Del latín al bable
Nunca había sido tan rentable como en el siglo XX, y particularmente en España, declararse nacionalista, poner en pie todo un vasto edificio burocrático, enviar propaganda y propagandistas por el ancho mundo, nutrirse, como en el caldero mágico de Asterix, del cocimiento inagotable de los ancestrales agravios, (cap. 9 de «De la Transición a la Indefensión. Y viceversa»)forjarse una armadura resplandeciente con metales proporcionados por el odioso enemigo y reprocharle con amargura la propia inferioridad en hablantes, extensión, peso histórico y presencia internacional. En la Península del mito tribal el movimiento ha sido inverso al del latín medieval y clásico: Éste fue la lingua franca del cosmopolitismo y los saberes. Aquél se ha embarcado en un acelerado proceso de jibarización, mapas estrictamente regionales, horizontes de barrio y aldea, arroyos preferibles a ríos, colinas a falta de montañas, historia de reyes impostados y batallas ficticias, maquetas en fin cercadas por alambre ideológico por donde transitan ciudadanos que se quieren exclusivos del terruño y a los que se enseña en la escuela desde la infancia a ignorar y odiar, por partes iguales, al país y a la lengua españoles. No hay en esto exageración alguna. Los libros de texto escolares avalan el dato, insólito en el resto de Europa y apenas comentado en una prensa extranjera que, sin embargo, se prodiga en ocasionales comentarios folklóricos o de apenas velada alabanza del terrorista como luchador valeroso. Es exactamente el proceso que, por imposición de las autoridades locales y por omisión de las gubernamentales, se viene dando en España hace largo tiempo y ha producido, desde que se llevó a cabo la desdichada transmisión de las competencias educativas a las Autonomías. El raquitismo intelectual y el despropósito económico han sembrado de minigobiernos, minipalacios y monumentos mini la entera geografía hispana, producido una incomparable clonación de coches y organismos oficiales, inundado televisiones y radios de predicadores de la diferencia étnica y de la lengua del último valle, todo ello a cargo de una vaca gubernamental hipotecada hasta las ubres. Gran éxito: Ya hay generaciones de niños que no hablan sino el habla de su zona, que han sido convencidos de que el enemigo se asienta al otro lado de su estrecho perímetro geográfico, que se ven como los soldados de un excitante juego de ordenador con Estrella de la Muerte sita en Madrid.
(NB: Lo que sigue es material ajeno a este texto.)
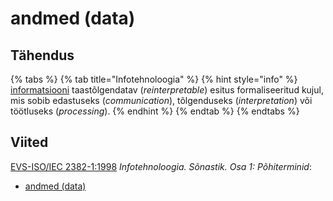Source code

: # andmed \(data\)

## Tähendus

{% tabs %}
{% tab title="Infotehnoloogia" %}
{% hint style="info" %}
[informatsiooni](informatsioon-information.md) taastõlgendatav \(_reinterpretable_\) esitus formaliseeritud kujul, mis sobib edastuseks \(_communication_\), tõlgenduseks \(_interpretation_\) või töötluseks \(_processing_\).
{% endhint %}
{% endtab %}
{% endtabs %}

## Viited

[EVS-ISO/IEC 2382-1:1998](http://www.evs.ee/tooted/evs-iso-iec-2382-1-1998) _Infotehnoloogia. Sõnastik. Osa 1: Põhiterminid_:

* [andmed \(data\)](http://www.eki.ee/dict/its/index.cgi?Q=D05DD320-6C03-1014-88DC-FC5F0DBED45A&F=GUID&C01=1&C02=0&C10=1) 

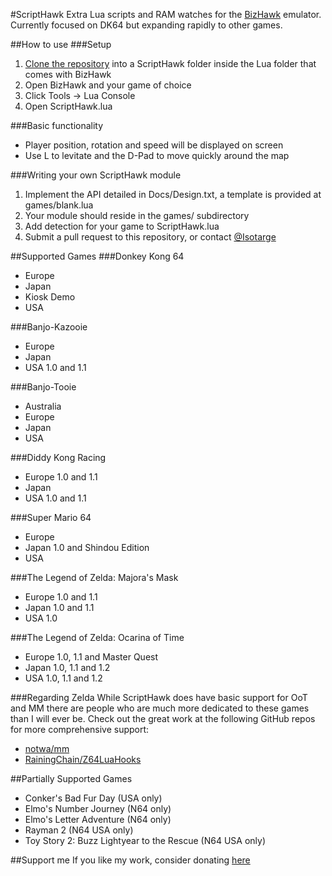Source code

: #ScriptHawk
Extra Lua scripts and RAM watches for the [BizHawk](https://github.com/TASVideos/BizHawk) emulator. Currently focused on DK64 but expanding rapidly to other games.

##How to use
###Setup
1. [Clone the repository](https://help.github.com/articles/cloning-a-repository/) into a ScriptHawk folder inside the Lua folder that comes with BizHawk
2. Open BizHawk and your game of choice
3. Click Tools -> Lua Console
4. Open ScriptHawk.lua

###Basic functionality
- Player position, rotation and speed will be displayed on screen
- Use L to levitate and the D-Pad to move quickly around the map

###Writing your own ScriptHawk module
1. Implement the API detailed in Docs/Design.txt, a template is provided at games/blank.lua
2. Your module should reside in the games/ subdirectory
3. Add detection for your game to ScriptHawk.lua
4. Submit a pull request to this repository, or contact [@Isotarge](https://twitter.com/Isotarge)

##Supported Games
###Donkey Kong 64
- Europe
- Japan
- Kiosk Demo
- USA

###Banjo-Kazooie
- Europe
- Japan
- USA 1.0 and 1.1

###Banjo-Tooie
- Australia
- Europe
- Japan
- USA

###Diddy Kong Racing
- Europe 1.0 and 1.1
- Japan
- USA 1.0 and 1.1

###Super Mario 64
- Europe
- Japan 1.0 and Shindou Edition
- USA

###The Legend of Zelda: Majora's Mask
- Europe 1.0 and 1.1
- Japan 1.0 and 1.1
- USA 1.0

###The Legend of Zelda: Ocarina of Time
- Europe 1.0, 1.1 and Master Quest
- Japan 1.0, 1.1 and 1.2
- USA 1.0, 1.1 and 1.2

###Regarding Zelda
While ScriptHawk does have basic support for OoT and MM there are people who are much more dedicated to these games than I will ever be. Check out the great work at the following GitHub repos for more comprehensive support:  
- [notwa/mm](https://github.com/notwa/mm/tree/master/Lua)  
- [RainingChain/Z64LuaHooks](https://github.com/RainingChain/Z64LuaHooks)  

##Partially Supported Games
- Conker's Bad Fur Day (USA only)
- Elmo's Number Journey (N64 only)
- Elmo's Letter Adventure (N64 only)
- Rayman 2 (N64 USA only)
- Toy Story 2: Buzz Lightyear to the Rescue (N64 USA only)

##Support me
If you like my work, consider donating [here](https://streamtip.com/t/isotarge)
Los niños no cobran, pero sí sus maestros, profesores, rectores, directores, ministrines, con sueldos y prebendas procedentes de la Fuerza Oscura. No saben, pero sabrán quiénes y por qué les robaron su herencia y jibarizaron su cultura, sus saberes y su mundo. Descubrirán quizás cuánto cobraron las agencias de viaje que les embarcaron en el viaje del latín al bable. Toda irracionalidad ha tenido en España blindaje y asiento, con el bloque mediático funcionando a pleno pulmón tanto para aclamar como para mantener en silencio lo que convenía, hacia el interior y respecto al exterior. No deja de ser sintomática la ausencia de comentarios sobre fenómenos tan curiosos como que a los niños se lleve décadas aleccionándoles desde la escuela a aprender como referencia el terruño del que el resto de España es enemigo, a vivir en una nación que, única en Europa y en el resto del mundo, carece de bandera, tradición y nombre, en cuyos centros de enseñanza el uso de la lengua española está vedado. Algún espacio hubiese debido merecer tan insólito fenómeno en la prensa foránea. Curiosa, ejemplar discreción.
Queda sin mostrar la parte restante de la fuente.